When I was just a baby Buddhist, many years ago, I really wondered what they meant by karuna, “compassion.” When you hear about the Compassion of the Buddha, or about Avelokitesvara, Kuan Ssu Yin, Kwannon, Kang Se On, the Boddhisattva of Compassion, it’s clear that Compassion is something really important. And it’s not like it’s an unusual word. Here are some definitions from the web:
- “A deep awareness of and sympathy for another’s suffering.”
- “Understanding without judgment.”
So that’s easy … but how does a Buddha do that? A Buddha’s compassion is supposed to be limitless — but how can a Buddha have compassion for Hitler, or Mao, or Josef Mengele?
I puzzled about this for a long time, until one of my teachers told me this story.
It seems when the Buddha was teaching, he’d often receive visitors in the afternoons, and answer questions. The thing was, he’d answer anyone‘s questions: a thief, a murderous warrior, an untouchable, a whore. Finally, someone asks him — maybe Sariputra, the perpetual straight man — how it is that he can be calm and not judge these people?
The World-Honored One said, “Sariputra, when I awoke, I had access to all the events of all past incarnations. Now, when I meet a warrior, I remember what it is like to be a warrior, and know that I am a human; I too have the capacity to be a warrior, if the chain of dependent causation had led to that moment in that lifetime. The casteless one, I know, is just like me except for the fact of the causes that led to his birth. So also, the prostitute and the thief. Thus, the Tathagata recognizes that those conditions are themselves dependent, and therefore empty and have no inherent meaning.”
Sariputra thanked the Buddha for his teaching, but he was clearly still troubled, so the World Honored One asked if he had a further question. “If those conditions have no inherent meaning, how can we say ‘do this,’ and ‘don’t do that’? Is it not true that then everything is permissible?”

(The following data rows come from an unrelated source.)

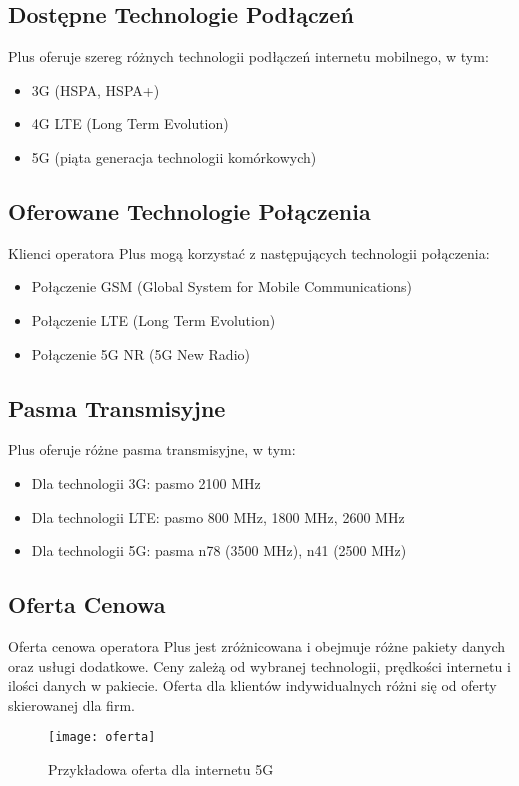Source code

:     \pagebreak

\subsection{Dostępne Technologie Podłączeń}
Plus oferuje szereg różnych technologii podłączeń internetu mobilnego, w tym:
\begin{itemize}
    \item 3G (HSPA, HSPA+)
    \item 4G LTE (Long Term Evolution)
    \item 5G (piąta generacja technologii komórkowych)
\end{itemize}

\subsection{Oferowane Technologie Połączenia}
Klienci operatora Plus mogą korzystać z następujących technologii połączenia:
\begin{itemize}
    \item Połączenie GSM (Global System for Mobile Communications)
    \item Połączenie LTE (Long Term Evolution)
    \item Połączenie 5G NR (5G New Radio)
\end{itemize}

\subsection{Pasma Transmisyjne}
Plus oferuje różne pasma transmisyjne, w tym:
\begin{itemize}
    \item Dla technologii 3G: pasmo 2100 MHz
    \item Dla technologii LTE: pasmo 800 MHz, 1800 MHz, 2600 MHz
    \item Dla technologii 5G: pasma n78 (3500 MHz), n41 (2500 MHz)
\end{itemize}

\subsection{Oferta Cenowa}

Oferta cenowa operatora Plus jest zróżnicowana i obejmuje różne pakiety danych oraz usługi dodatkowe. Ceny zależą od wybranej technologii, prędkości internetu i ilości danych w pakiecie. Oferta dla klientów indywidualnych różni się od oferty skierowanej dla firm.

\begin{figure}[!htb]
    \centering
    \texttt{[image: oferta]}
    \caption{Przykładowa oferta dla internetu 5G}
\end{figure}


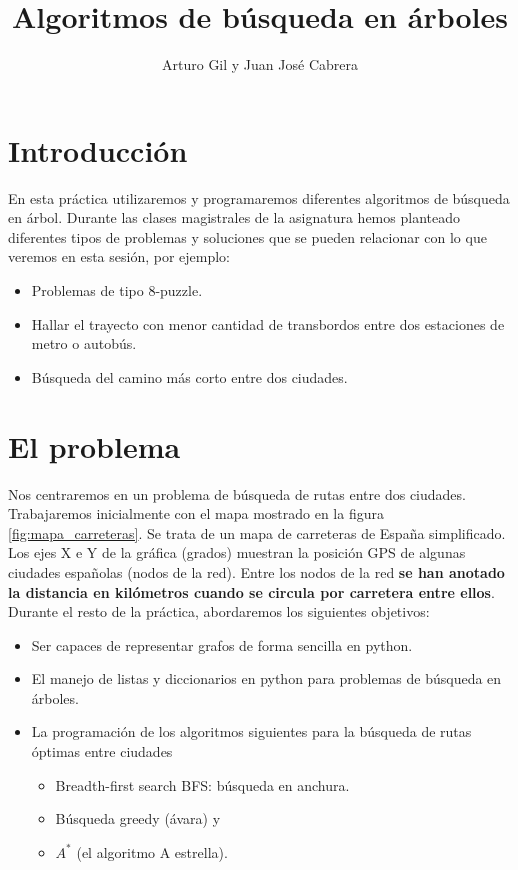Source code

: \documentclass{article}
\title{Algoritmos de búsqueda en árboles}
\author{Arturo Gil y Juan José Cabrera}
\begin{document}
\maketitle

\section{Introducción}
En esta práctica utilizaremos y programaremos diferentes algoritmos de búsqueda en árbol. Durante las clases magistrales de la asignatura hemos planteado diferentes tipos de problemas y soluciones que se pueden relacionar con lo que veremos en esta sesión, por ejemplo:
\begin{itemize}
    \item Problemas de tipo 8-puzzle.
    \item Hallar el trayecto con menor cantidad de transbordos entre dos estaciones de metro o autobús.
    \item Búsqueda del camino más corto entre dos ciudades.
\end{itemize}

\section{El problema}
Nos centraremos en un problema de búsqueda de rutas entre dos ciudades. Trabajaremos inicialmente con el mapa mostrado en la figura \ref{fig:mapa_carreteras}. Se trata de un mapa de carreteras de España simplificado. Los ejes X e Y de la gráfica (grados) muestran la posición GPS de algunas ciudades españolas (nodos de la red). Entre los nodos de la red \textbf{se han anotado la distancia en kilómetros cuando se circula por carretera entre ellos}. Durante el resto de la práctica, abordaremos los siguientes objetivos:
\begin{itemize}
    \item Ser capaces de representar grafos de forma sencilla en python.
    \item El manejo de listas y diccionarios en python para problemas de búsqueda en árboles.
    \item La programación de los algoritmos siguientes para la búsqueda de rutas óptimas entre ciudades
    \begin{itemize}
        \item Breadth-first search BFS: búsqueda en anchura.
        \item Búsqueda greedy (ávara) y
        \item $A^*$ (el algoritmo A estrella). 
    \end{itemize}        
\end{itemize}
\end{document}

“Ah, not so, Sariputra,” the World-Honored One said. “For when I saw through to all the events of all past incarnations, I saw that the warrior I was, in later life, lost a limb, lost his sons, and eventually died when his Kingdom was conquered by another. Thus I saw that his actions were not productive and did not lead to liberation; and so I instructed our warrior in the ways that lead to liberation from duhkha. So also, the prostitute I recall, though she became a great courtesan and immensely wealthy, found that also did not lead to liberation; thus I taught our visitor the Eightfold Path that leads to liberation. Thus also the thief; thus, also, the casteless one. All of them, every one, sickens of the same disease; their deeds arise from duhkha, which arises from attachment, and thus in understanding, I teach them that which releases them from attachment and thus that from which their deeds arise. Just as I would not judge someone who was lame for their inability to walk, so I would not judge someone whose deeds arise from the disease of attachment.”
This story came to mind again when Jesse Helms died recently. I won’t bother to link to comments about Helms, either favorable or unfavorable: you will have no trouble finding stories about Helms that express great admiration, and even love, and others that deride him. Tony Snow, Tim Russert, Osama, Obama, Hillary, Ghandiji, me — all people, all in the same world of cause and effect, of dukhka and the attachment that leads to the arising of duhkha.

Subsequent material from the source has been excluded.